Gdzieżeś ty się uchował?
Cóż panowie, po prostu nowe pokolenia nas wygryzły, tak wyglądają teraz gry...
A właśnie, że będzie dobrze, zawsze twierdziłem, że to będzie wyglądać tak, że gry będą coraz droższe aż do momentu uzyskania czegoś zbliżonego do foto-realizmu. Potem będą już tylko coraz tańsze w produkcji.
Ale jest trochę inaczej, jest to proces dwu torowy. Bo kiedyś za foto-realizm uważaliśmy to, co jest w telewizji, no to w zasadzie taki foto-realizm już mamy. No, ale brniemy w to dalej i będziemy brnąć.
Na szczęście jednak obok mamy popularyzacje indyków. Oczywiście na razie nie jest to szczyt marzeń, ale będzie już tylko lepiej. Już dziś jakiś artysta posiadając niewielkie środki, może stworzyć zespół i wydać dobrą grę.
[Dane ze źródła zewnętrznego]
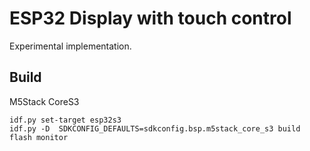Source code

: # ESP32 Display with touch control

Experimental implementation.

## Build


M5Stack CoreS3
```
idf.py set-target esp32s3
idf.py -D  SDKCONFIG_DEFAULTS=sdkconfig.bsp.m5stack_core_s3 build flash monitor
```

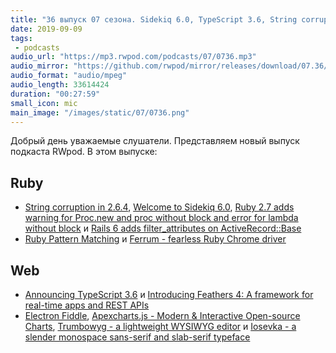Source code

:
 ```yaml
---
title: "36 выпуск 07 сезона. Sidekiq 6.0, TypeScript 3.6, String corruption in 2.6.4, Ferrum, Electron Fiddle, Trumbowyg и прочее"
date: 2019-09-09
tags:
 - podcasts
audio_url: "https://mp3.rwpod.com/podcasts/07/0736.mp3"
audio_mirror: "https://github.com/rwpod/mirror/releases/download/07.36/0736.mp3"
audio_format: "audio/mpeg"
audio_length: 33614424
duration: "00:27:59"
small_icon: mic
main_image: "/images/static/07/0736.png"
---
```


Добрый день уважаемые слушатели. Представляем новый выпуск подкаста RWpod. В этом выпуске:

## Ruby

 - [String corruption in 2.6.4](https://bugs.ruby-lang.org/issues/16136), [Welcome to Sidekiq 6.0](https://www.mikeperham.com/2019/09/03/welcome-to-sidekiq-6.0/), [Ruby 2.7 adds warning for Proc.new and proc without block and error for lambda without block](https://blog.saeloun.com/2019/09/02/ruby-2-7-proc-without-block-warning.html) и [Rails 6 adds filter_attributes on ActiveRecord::Base](https://blog.bigbinary.com/2019/09/03/rails-6-adds-activerecord-base-filter_attributes.html)
 - [Ruby Pattern Matching](https://medium.com/cedarcode/ruby-pattern-matching-1e84cab3b44a) и [Ferrum - fearless Ruby Chrome driver](https://github.com/route/ferrum)

## Web

 - [Announcing TypeScript 3.6](https://devblogs.microsoft.com/typescript/announcing-typescript-3-6/) и [Introducing Feathers 4: A framework for real-time apps and REST APIs](https://blog.feathersjs.com/introducing-feathers-4-a-framework-for-real-time-apps-and-rest-apis-afff3819055b)
 - [Electron Fiddle](https://electronjs.org/fiddle), [Apexcharts.js - Modern & Interactive Open-source Charts](https://apexcharts.com/), [Trumbowyg - a lightweight WYSIWYG editor](https://alex-d.github.io/Trumbowyg/) и [Iosevka - a slender monospace sans-serif and slab-serif typeface](https://typeof.net/Iosevka/)

<!--more-->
I możecie się śmiać, że traktuje gry tak poważnie, bo rzeczywiście na razie prawdziwych pereł można wymienić niewiele, ale potencjał jest wielki. Bo mi osobiście żadne inne medium nie dostarczyło takiego uczucia obcowania z czymś na wskroś zajebistym, na pewno znacie te momenty i wiecie, o czym mówię.